Bien sûr, à chaque messe, nous n’avons pas toujours conscience de la grandeur de ce mystère de la foi. Mais nous ne devons pas oublier que la messe, c’est le moment le plus important de la journée. C’est Jésus qui est là ; il rejoint les communautés rassemblées en son nom. Il veut se donner « pour que les hommes aient la vie et qu’ils l’aient en abondance » (Jn 10,10). Le prêtre dit avant la communion : « Voici l’Agneau de Dieu, voici celui qui enlève les péchés du monde ». Ces paroles ne sont pas seulement pour l’assemblée présente dans l’église mais pour le monde entier. Le Christ veut se donner à tous. Il est le Pain vivant offert pour la vie du monde (Jn 6,51).
Dans sa lettre aux Éphésiens (5,15-20), l’apôtre Paul vient nous aider à accueillir ce don de Dieu. « Ne vivez pas comme des fous, mais comme des sages » (Ep 5,15). Saint Paul ne ménage pas ses mots. Le fou, c’est celui qui se laisse influencer par les idées à la mode. Il mène une vie trépidante et il oublie le plus important. La seule vérité c’est celle que nous trouvons dans les Évangiles : « Je suis le Chemin, la Vérité et la Vie, nous dit Jésus, personne ne va au Père sans passer par moi » (Jn 14,6). Saint Paul nous en parle à sa manière : « Accueillir la volonté de Dieu et la Lumière de l’Esprit Saint aux jours mauvais, prier en chantant des hymnes et des psaumes, célébrer Dieu et lui rendre grâce, se retrouver en frères… » C’est ainsi qu’il nous montre comment vivre en sages.

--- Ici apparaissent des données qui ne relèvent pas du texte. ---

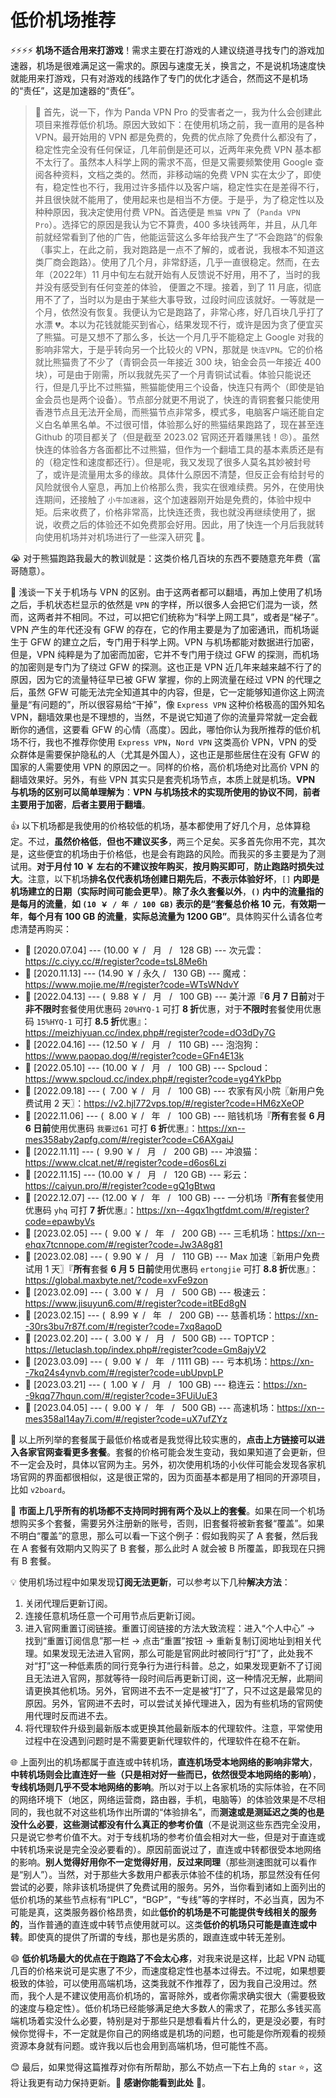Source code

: # 低价机场推荐

⚡⚡⚡⚡ **机场不适合用来打游戏**！需求主要在打游戏的人建议绕道寻找专门的游戏加速器，机场是很难满足这一需求的。原因与速度无关，换言之，不是说机场速度快就能用来打游戏，只有对游戏的线路作了专门的优化才适合，然而这不是机场的“责任”，这是加速器的“责任”。

> 📝 首先，说一下，作为 Panda VPN Pro 的受害者之一，我为什么会创建此项目来推荐低价机场。原因大致如下：在使用机场之前，我一直用的是各种 VPN。最开始用的 VPN 都是免费的，免费的优点除了免费什么都没有了，稳定性完全没有任何保证，几年前倒是还可以，近两年来免费 VPN 基本都不太行了。虽然本人科学上网的需求不高，但是又需要频繁使用 Google 查阅各种资料，文档之类的。然而，非移动端的免费 VPN 实在太少了，即使有，稳定性也不行，我用过许多插件以及客户端，稳定性实在是差得不行，并且很快就不能用了，使用起来也是相当不方便。于是乎，为了稳定性以及种种原因，我决定使用付费 VPN。首选便是 `熊猫 VPN` 了（`Panda VPN Pro`）。选择它的原因是我认为它不算贵，400 多块钱两年，并且，从几年前就经常看到了他的广告，他能运营这么多年给我产生了“不会跑路”的假象（事实上，在此之前，我对跑路是一点不了解的，或者说，我根本不知道这类厂商会跑路）。使用了几个月，非常舒适，几乎一直很稳定。然而，在去年（2022年）11 月中旬左右就开始有人反馈说不好用，用不了，当时的我并没有感受到有任何变差的体验， 便置之不理。接着，到了 11 月底，彻底用不了了，当时以为是由于某些大事导致，过段时间应该就好。一等就是一个月，依然没有恢复。我便认为它是跑路了，非常心疼，好几百块几乎打了水漂 💔。本以为花钱就能买到省心，结果发现不行，或许是因为贪了便宜买了熊猫。可是又想不了那么多，长达一个月几乎不能稳定上 Google 对我的影响非常大，于是乎转向另一个比较火的 VPN，那就是 `快连VPN`。它的价格就比熊猫贵了不少了（青铜会员一年接近 300 块，铂金会员一年接近 400 块），可是由于刚需，所以我就先买了一个月青铜试试看。体验只能说还行，但是几乎比不过熊猫，熊猫能使用三个设备，快连只有两个（即使是铂金会员也是两个设备）。节点部分就更不用说了，快连的青铜套餐只能使用香港节点且无法开全局，而熊猫节点非常多，模式多，电脑客户端还能自定义白名单黑名单。不过很可惜，体验那么好的熊猫结果跑路了，现在甚至连 Github 的项目都关了（但是截至 2023.02 官网还开着赚黑钱！😠）。虽然快连的体验各方各面都比不过熊猫，但作为一个翻墙工具的基本素质还是有的（稳定性和速度都还行）。但是呢，我又发现了很多人莫名其妙被封号了，或许是流量用太多的缘故。具体什么原因不清楚，但反正会有给封号的风险就很令人窒息，再加上价格那么贵，我实在很难续费。另外，在使用快连期间，还接触了 `小牛加速器`，这个加速器刚开始是免费的，体验中规中矩。后来收费了，价格非常高，比快连还贵，我也就没再继续使用了，据说，收费之后的体验还不如免费那会好用。因此，用了快连一个月后我就转向使用机场并对机场进行了一些深入研究 🚁。

😭 对于熊猫跑路我最大的教训就是：这类价格几百块的东西不要随意充年费（富哥随意）。

🧐 浅谈一下关于机场与 VPN 的区别。由于这两者都可以翻墙，再加上使用了机场之后，手机状态栏显示的依然是 `VPN` 的字样，所以很多人会把它们混为一谈，然而，这两者并不相同。不过，可以把它们统称为“科学上网工具”，或者是“梯子”。VPN 产生的年代还没有 GFW 的存在，它的作用主要是为了加密通讯，而机场诞生于 GFW 的建立之后，专门用于科学上网。VPN 与机场都能对数据进行加密，但是，VPN 纯粹是为了加密而加密，它并不专门用于绕过 GFW 的探测，而机场的加密则是专门为了绕过 GFW 的探测。这也正是 VPN 近几年来越来越不行了的原因，因为它的流量特征早已被 GFW 掌握，你的上网流量在经过 VPN 的代理之后，虽然 GFW 可能无法完全知道其中的内容，但是，它一定能够知道你这上网流量是“有问题的”，所以很容易给“干掉”，像 `Express VPN` 这种价格极高的国外知名 VPN，翻墙效果也是不理想的，当然，不是说它知道了你的流量异常就一定会截断你的通信，这要看 GFW 的心情（高度）。因此，哪怕你认为我所推荐的低价机场不行，我也不推荐你使用 `Express VPN`，`Nord VPN` 这类高价 VPN，VPN 的受众群体是需要保护隐私的人（尤其是外国人），这也正是那些居住在没有 GFW 的国家的人需要使用 VPN 的原因之一。同样的价格，高价机场绝对比高价 VPN 的翻墙效果好。另外，有些 VPN 其实只是套壳机场节点，本质上就是机场。**VPN 与机场的区别可以简单理解为**：**VPN 与机场技术的实现所使用的协议不同**，**前者主要用于加密**，**后者主要用于翻墙**。

👍 以下机场都是我使用的价格较低的机场，基本都使用了好几个月，总体算稳定。不过，**虽然价格低**，**但也不建议买多**，两三个足矣。买多首先你用不完，其次是，这些便宜的机场由于价格低，也是会有跑路的风险。而我买的多主要是为了测试用。**对于月付 10 ￥ 左右的不建议按年购买**，**按月购买即可**，**防止跑路时损失过大**。注意，以下机场**排名仅代表机场创建日期先后**，**不表示体验好坏**，`[]` **内即是机场建立的日期（实际时间可能会更早）**。**除了永久套餐以外**，**`()` 内中的流量指的是每月的流量**，**如 `(10 ￥ / 年 / 100 GB)` 表示的是“套餐总价格 10 元**，**有效期一年**，**每个月有 100 GB 的流量**，**实际总流量为 1200 GB”**。具体购买什么请各位考虑清楚再购买：
- 🚁 [2020.07.04] --- (10.00 ￥ / &nbsp;&nbsp;月&nbsp;&nbsp; / &nbsp;&nbsp;128 GB) --- 次元雲：https://c.ciyy.cc/#/register?code=tsL8Me6h
- 🚁 [2020.11.13] --- (14.90 ￥ / 永久 / &nbsp;&nbsp;130 GB) --- 魔戒：https://www.mojie.me/#/register?code=WTsWNdvY 
- 🚁 [2022.04.13] --- ( &nbsp;9.88 ￥ / &nbsp;&nbsp;月&nbsp;&nbsp; / &nbsp;&nbsp;100 GB) --- 美汁源『**6 月 7 日前**对于**非不限时**套餐使用优惠码 `20%HYQ-1` 可打 **8 折**优惠，对于**不限时**套餐使用优惠码 `15%HYQ-1` 可打 **8.5 折**优惠』：https://meizhiyuan.cc/index.php#/register?code=dO3dDy7G
- 🚁 [2022.04.16] --- (12.50 ￥ / &nbsp;&nbsp;月&nbsp;&nbsp; / &nbsp;&nbsp;110 GB) --- 泡泡狗：https://www.paopao.dog/#/register?code=GFn4E13k
- 🚁 [2022.05.10] --- (10.00 ￥ / &nbsp;&nbsp;月&nbsp;&nbsp; / &nbsp;&nbsp;100 GB) --- Spcloud：https://www.spcloud.cc/index.php#/register?code=yg4YkPbp
- 🚁 [2022.09.18] --- ( &nbsp;7.00 ￥ / &nbsp;&nbsp;月&nbsp;&nbsp; / &nbsp;&nbsp;100 GB) --- 农家有风小院〖新用户免费试用 2 天〗：https://v2.hjl772vps.top/#/register?code=HM6zXeOP
- 🚁 [2022.11.06] --- ( &nbsp;8.00 ￥ / &nbsp;&nbsp;年&nbsp;&nbsp; / &nbsp;&nbsp;100 GB) --- 赔钱机场『**所有**套餐 **6 月 6 日前**使用优惠码 `我要过61` 可打 **6 折**优惠』：https://xn--mes358aby2apfg.com/#/register?code=C6AXgaiJ
- 🚁 [2022.11.11] --- ( &nbsp;9.90 ￥ / &nbsp;&nbsp;月&nbsp;&nbsp; / &nbsp;&nbsp;200 GB) --- 冲浪猫：https://www.clcat.net/#/register?code=d6os6Lzi
- 🚁 [2022.11.15] --- (10.00 ￥ / &nbsp;&nbsp;月&nbsp;&nbsp; / &nbsp;&nbsp;120 GB) --- 彩云：https://caiyun.pro/#/register?code=gQ1gBtwq
- 🚁 [2022.12.07] --- (12.00 ￥ / &nbsp;&nbsp;年&nbsp;&nbsp; / &nbsp;&nbsp;100 GB) --- 一分机场『**所有**套餐使用优惠码 `yhq` 可打 **7 折**优惠』：https://xn--4gqx1hgtfdmt.com/#/register?code=epawbyVs
- 🚁 [2023.02.05] --- ( &nbsp;9.00 ￥ / &nbsp;&nbsp;年&nbsp;&nbsp; / &nbsp;&nbsp;200 GB) --- 三毛机场：https://xn--ehqx7tcnnope.com/#/register?code=Jw3A8g81
- 🚁 [2023.02.08] --- ( &nbsp;9.90 ￥ / &nbsp;&nbsp;月&nbsp;&nbsp; / &nbsp;&nbsp;110 GB) --- Max 加速〖新用户免费试用 1 天〗『**所有**套餐 **6 月 5 日前**使用优惠码 `ertongjie` 可打 **8.8 折**优惠』：https://global.maxbyte.net/?code=xvFe9zon
- 🚁 [2023.02.09] --- ( &nbsp;3.00 ￥ / &nbsp;&nbsp;月&nbsp;&nbsp; / &nbsp;&nbsp;500 GB) --- 极速云：https://www.jisuyun6.com/#/register?code=itBEd8gN
- 🚁 [2023.02.15] --- ( &nbsp;8.99 ￥ / &nbsp;&nbsp;年&nbsp;&nbsp; / &nbsp;&nbsp;200 GB) --- 慈善机场：https://xn--30rs3bu7r87f.com/#/register?code=7xq8aqoD
- 🚁 [2023.02.20] --- ( &nbsp;3.00 ￥ / &nbsp;&nbsp;月&nbsp;&nbsp; / &nbsp;&nbsp;500 GB) --- TOPTCP：https://letuclash.top/index.php#/register?code=Gm8ajyV2
- 🚁 [2023.03.09] --- ( &nbsp;9.00 ￥ / &nbsp;&nbsp;年&nbsp;&nbsp; / 1111 GB) --- 亏本机场：https://xn--7kq24s4ynvb.com/#/register?code=ubUpvpLP
- 🚁 [2023.03.21] --- ( &nbsp;1.00 ￥ / &nbsp;&nbsp;月&nbsp;&nbsp; / &nbsp;&nbsp;100 GB) --- 稳连云：https://xn--9kqq77hqun.com/#/register?code=3FUiUuE3
- 🚁 [2023.04.05] --- ( &nbsp;9.00 ￥ / &nbsp;&nbsp;年&nbsp;&nbsp; / &nbsp;&nbsp;500 GB) --- 高速机场：https://xn--mes358al14ay7i.com/#/register?code=uX7ufZYz

👀 以上所列举的套餐属于最低价格或者是我觉得比较实惠的，**点击上方链接可以进入各家官网查看更多套餐**。套餐的价格可能会发生变动，我如果知道了会更新，但不一定会及时，具体以官网为主。另外，初次使用机场的小伙伴可能会发现各家机场官网的界面都很相似，这是很正常的，因为页面基本都是用了相同的开源项目，比如 `v2board`。

🙁 **市面上几乎所有的机场都不支持同时拥有两个及以上的套餐**。如果在同一个机场想购买多个套餐，需要另外注册新的账号，否则，旧套餐将被新套餐“覆盖”。如果不明白“覆盖”的意思，那么可以看一下这个例子：假如我购买了 A 套餐，然后我在 A 套餐有效期内又购买了 B 套餐，那么此时 A 就会被 B 所覆盖，即我现在只拥有 B 套餐。

💡 使用机场过程中如果发现**订阅无法更新**，可以参考以下几种**解决方法**：

1. 关闭代理后更新订阅。
2. 连接任意机场任意一个可用节点后更新订阅。
3. 进入官网重置订阅链接。重置订阅链接的方法大致流程：进入“个人中心” -> 找到“重置订阅信息”那一栏 -> 点击“重置”按钮 -> 重新复制订阅地址到相关代理。如果发现无法进入官网，那么可能是官网此时被同行“打”了，此处我不对“打”这一种低素质的同行竞争行为进行科普。总之，如果发现更新不了订阅且无法进入官网，那就等待一段时间后再更新订阅，这一种情况无解，此期间请更换其他机场。另外，官网进不去不一定是被“打”了，只不过这是最常见的原因。另外，官网进不去时，可以尝试关掉代理进入，因为有些机场的官网使用代理时反而进不去。
4. 将代理软件升级到最新版本或更换其他最新版本的代理软件。注意，平常使用过程中在没遇到问题时是不需要更新代理软件的，代理软件在稳不在新。

🌐 上面列出的机场都属于直连或中转机场，**直连机场受本地网络的影响非常大**，**中转机场则会比直连好一些（只是相对好一些而已，依然很受本地网络的影响）**，**专线机场则几乎不受本地网络的影响**。所以对于以上各家机场的实际体验，在不同的网络环境下（地区，网络运营商，路由器，手机，电脑等）的体验效果是不尽相同的，我也就不对这些机场作出所谓的“体验排名”，而**测速或是测延迟之类的也是没什么必要**，**这些测试都没有什么真正的参考价值**（不是说测这些东西完全没用，只是说它参考价值不大。对于专线机场的参考价值会相对大一些，但是对于直连或中转机场来说是完全没必要看的）。原因前面说过了，直连或中转都很受本地网络的影响。**别人觉得好用你不一定觉得好用**，**反过来同理**（那些测速图就可以看作是“别人”）。当然，对于那些大多数用户都表示体验不佳的机场，那显然没有任何尝试的必要，除非该机场提供了免费试用的服务。另外，当你看到诸如上面列出的低价机场的某些节点标有“IPLC”，“BGP”，“专线”等的字样时，不必当真，因为不可能是真，这类服务器价格昂贵，如此**低价的机场是不可能提供专线相关的服务的**，当作普通的直连或中转节点使用就可以。这类**低价的机场只可能是直连或中转**。即使真的提供了所谓的专线，那也是劣质的，跟直连或中转无差别。

😄 **低价机场最大的优点在于跑路了不会太心疼**，对我来说是这样，比起 VPN 动辄几百的价格来说可是实惠了不少，而速度稳定性也基本过得去。不过呢，如果想要极致的体验，可以使用高端机场，这类我就不作推荐了，因为我自己没用过。然而，我个人是不建议使用高价机场的，富哥除外，或者你需求确实很大（需要极致的速度与稳定性）。低价机场已经能够满足绝大多数人的需求了，花那么多钱买高端机场着实没什么必要，特别是对于那些只是想看看片什么的，更是没必要，有时候你觉得卡，不一定就是你自己的网络或是机场的问题，也可能是你所观看的视频资源本身就有问题。或许我以后也会用到高端机场，但可能性不高。

😊 最后，如果觉得这篇推荐对你有所帮助，那么不妨点一下右上角的 `star` ⭐，这将让我更有动力保持更新。💚 **感谢你能看到此处** 💚。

Nous allons proclamer ensemble notre foi. Mais n’oublions pas que c’est toute l’Eucharistie qui est profession de foi. En disant le « Je crois en Dieu », nous disons que nous faisons confiance aux paroles du Christ et que nous voulons le suivre jusqu’au bout. En ce jour, nous faisons nôtre cette prière du psaume 33 : « Je bénirai le Seigneur en tout temps, sa louange sans cesse à mes lèvres. Je me glorifierai dans le Seigneur : que les pauvres m’entendent et soient en fête » (Ps 33,2-3). Par notre prière et notre charité, que nous sachions rejoindre tous les hommes, pour qu’ils aient la vie.